To do —
With nothing left out, give the data back exactly.

[Records excerpted from a collection]
[Start of Attachment]
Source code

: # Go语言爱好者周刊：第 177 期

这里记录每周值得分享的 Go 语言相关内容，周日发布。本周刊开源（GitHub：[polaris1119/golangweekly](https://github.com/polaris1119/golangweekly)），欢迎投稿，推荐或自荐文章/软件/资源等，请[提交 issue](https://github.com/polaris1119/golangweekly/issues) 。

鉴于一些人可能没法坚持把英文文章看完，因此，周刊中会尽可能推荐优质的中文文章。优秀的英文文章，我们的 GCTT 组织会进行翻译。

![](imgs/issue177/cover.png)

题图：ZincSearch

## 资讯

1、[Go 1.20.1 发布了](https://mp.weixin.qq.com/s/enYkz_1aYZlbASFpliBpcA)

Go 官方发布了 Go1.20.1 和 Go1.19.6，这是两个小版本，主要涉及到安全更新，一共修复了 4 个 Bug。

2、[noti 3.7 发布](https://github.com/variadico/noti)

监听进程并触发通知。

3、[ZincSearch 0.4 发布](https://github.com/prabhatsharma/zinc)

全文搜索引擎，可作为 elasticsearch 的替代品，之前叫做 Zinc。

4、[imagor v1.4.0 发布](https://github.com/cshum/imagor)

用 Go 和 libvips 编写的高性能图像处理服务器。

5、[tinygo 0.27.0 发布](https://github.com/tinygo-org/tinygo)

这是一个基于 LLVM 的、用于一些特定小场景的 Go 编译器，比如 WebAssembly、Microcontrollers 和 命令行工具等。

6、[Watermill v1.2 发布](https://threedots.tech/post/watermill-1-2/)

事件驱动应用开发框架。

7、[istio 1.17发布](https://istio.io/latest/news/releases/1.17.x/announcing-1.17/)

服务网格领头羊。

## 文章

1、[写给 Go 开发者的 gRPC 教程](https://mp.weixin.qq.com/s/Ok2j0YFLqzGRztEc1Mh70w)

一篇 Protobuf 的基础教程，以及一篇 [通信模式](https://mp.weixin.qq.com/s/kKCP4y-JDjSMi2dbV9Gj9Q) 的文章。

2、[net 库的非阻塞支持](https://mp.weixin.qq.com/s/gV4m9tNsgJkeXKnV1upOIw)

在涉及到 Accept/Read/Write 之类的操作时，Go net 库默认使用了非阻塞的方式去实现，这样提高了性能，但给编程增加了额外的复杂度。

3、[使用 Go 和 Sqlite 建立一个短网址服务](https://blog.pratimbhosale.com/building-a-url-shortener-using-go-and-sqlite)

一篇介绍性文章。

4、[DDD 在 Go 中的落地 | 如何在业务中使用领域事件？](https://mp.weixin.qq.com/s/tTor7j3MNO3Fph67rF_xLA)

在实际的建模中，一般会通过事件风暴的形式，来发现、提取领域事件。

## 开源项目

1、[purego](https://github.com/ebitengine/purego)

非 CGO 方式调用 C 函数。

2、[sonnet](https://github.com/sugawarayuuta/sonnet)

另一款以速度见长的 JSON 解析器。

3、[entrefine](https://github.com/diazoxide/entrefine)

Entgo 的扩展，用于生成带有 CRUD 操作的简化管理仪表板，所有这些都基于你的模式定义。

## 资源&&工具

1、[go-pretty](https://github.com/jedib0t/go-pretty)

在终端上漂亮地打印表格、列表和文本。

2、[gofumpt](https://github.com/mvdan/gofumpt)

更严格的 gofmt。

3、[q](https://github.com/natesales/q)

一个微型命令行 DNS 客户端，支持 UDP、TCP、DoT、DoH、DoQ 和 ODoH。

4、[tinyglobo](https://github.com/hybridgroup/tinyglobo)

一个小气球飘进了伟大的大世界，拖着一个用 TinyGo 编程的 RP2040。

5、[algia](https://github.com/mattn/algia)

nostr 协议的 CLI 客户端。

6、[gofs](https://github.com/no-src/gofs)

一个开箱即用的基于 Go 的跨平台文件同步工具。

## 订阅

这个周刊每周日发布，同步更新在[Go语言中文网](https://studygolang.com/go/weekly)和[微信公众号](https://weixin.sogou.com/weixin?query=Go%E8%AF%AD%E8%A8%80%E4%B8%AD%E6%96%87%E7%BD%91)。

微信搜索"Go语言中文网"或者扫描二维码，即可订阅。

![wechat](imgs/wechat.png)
[End of Attachment]
Solution to the problem —
Source code

: # Go语言爱好者周刊：第 177 期

这里记录每周值得分享的 Go 语言相关内容，周日发布。本周刊开源（GitHub：[polaris1119/golangweekly](https://github.com/polaris1119/golangweekly)），欢迎投稿，推荐或自荐文章/软件/资源等，请[提交 issue](https://github.com/polaris1119/golangweekly/issues) 。

鉴于一些人可能没法坚持把英文文章看完，因此，周刊中会尽可能推荐优质的中文文章。优秀的英文文章，我们的 GCTT 组织会进行翻译。

![](imgs/issue177/cover.png)

题图：ZincSearch

## 资讯

1、[Go 1.20.1 发布了](https://mp.weixin.qq.com/s/enYkz_1aYZlbASFpliBpcA)

Go 官方发布了 Go1.20.1 和 Go1.19.6，这是两个小版本，主要涉及到安全更新，一共修复了 4 个 Bug。

2、[noti 3.7 发布](https://github.com/variadico/noti)

监听进程并触发通知。

3、[ZincSearch 0.4 发布](https://github.com/prabhatsharma/zinc)

全文搜索引擎，可作为 elasticsearch 的替代品，之前叫做 Zinc。

4、[imagor v1.4.0 发布](https://github.com/cshum/imagor)

用 Go 和 libvips 编写的高性能图像处理服务器。

5、[tinygo 0.27.0 发布](https://github.com/tinygo-org/tinygo)

这是一个基于 LLVM 的、用于一些特定小场景的 Go 编译器，比如 WebAssembly、Microcontrollers 和 命令行工具等。

6、[Watermill v1.2 发布](https://threedots.tech/post/watermill-1-2/)

事件驱动应用开发框架。

7、[istio 1.17发布](https://istio.io/latest/news/releases/1.17.x/announcing-1.17/)

服务网格领头羊。

## 文章

1、[写给 Go 开发者的 gRPC 教程](https://mp.weixin.qq.com/s/Ok2j0YFLqzGRztEc1Mh70w)

一篇 Protobuf 的基础教程，以及一篇 [通信模式](https://mp.weixin.qq.com/s/kKCP4y-JDjSMi2dbV9Gj9Q) 的文章。

2、[net 库的非阻塞支持](https://mp.weixin.qq.com/s/gV4m9tNsgJkeXKnV1upOIw)

在涉及到 Accept/Read/Write 之类的操作时，Go net 库默认使用了非阻塞的方式去实现，这样提高了性能，但给编程增加了额外的复杂度。

3、[使用 Go 和 Sqlite 建立一个短网址服务](https://blog.pratimbhosale.com/building-a-url-shortener-using-go-and-sqlite)

一篇介绍性文章。

4、[DDD 在 Go 中的落地 | 如何在业务中使用领域事件？](https://mp.weixin.qq.com/s/tTor7j3MNO3Fph67rF_xLA)

在实际的建模中，一般会通过事件风暴的形式，来发现、提取领域事件。

## 开源项目

1、[purego](https://github.com/ebitengine/purego)

非 CGO 方式调用 C 函数。

2、[sonnet](https://github.com/sugawarayuuta/sonnet)

另一款以速度见长的 JSON 解析器。

3、[entrefine](https://github.com/diazoxide/entrefine)

Entgo 的扩展，用于生成带有 CRUD 操作的简化管理仪表板，所有这些都基于你的模式定义。

## 资源&&工具

1、[go-pretty](https://github.com/jedib0t/go-pretty)

在终端上漂亮地打印表格、列表和文本。

2、[gofumpt](https://github.com/mvdan/gofumpt)

更严格的 gofmt。

3、[q](https://github.com/natesales/q)

一个微型命令行 DNS 客户端，支持 UDP、TCP、DoT、DoH、DoQ 和 ODoH。

4、[tinyglobo](https://github.com/hybridgroup/tinyglobo)

一个小气球飘进了伟大的大世界，拖着一个用 TinyGo 编程的 RP2040。

5、[algia](https://github.com/mattn/algia)

nostr 协议的 CLI 客户端。

6、[gofs](https://github.com/no-src/gofs)

一个开箱即用的基于 Go 的跨平台文件同步工具。

## 订阅

这个周刊每周日发布，同步更新在[Go语言中文网](https://studygolang.com/go/weekly)和[微信公众号](https://weixin.sogou.com/weixin?query=Go%E8%AF%AD%E8%A8%80%E4%B8%AD%E6%96%87%E7%BD%91)。

微信搜索"Go语言中文网"或者扫描二维码，即可订阅。

![wechat](imgs/wechat.png)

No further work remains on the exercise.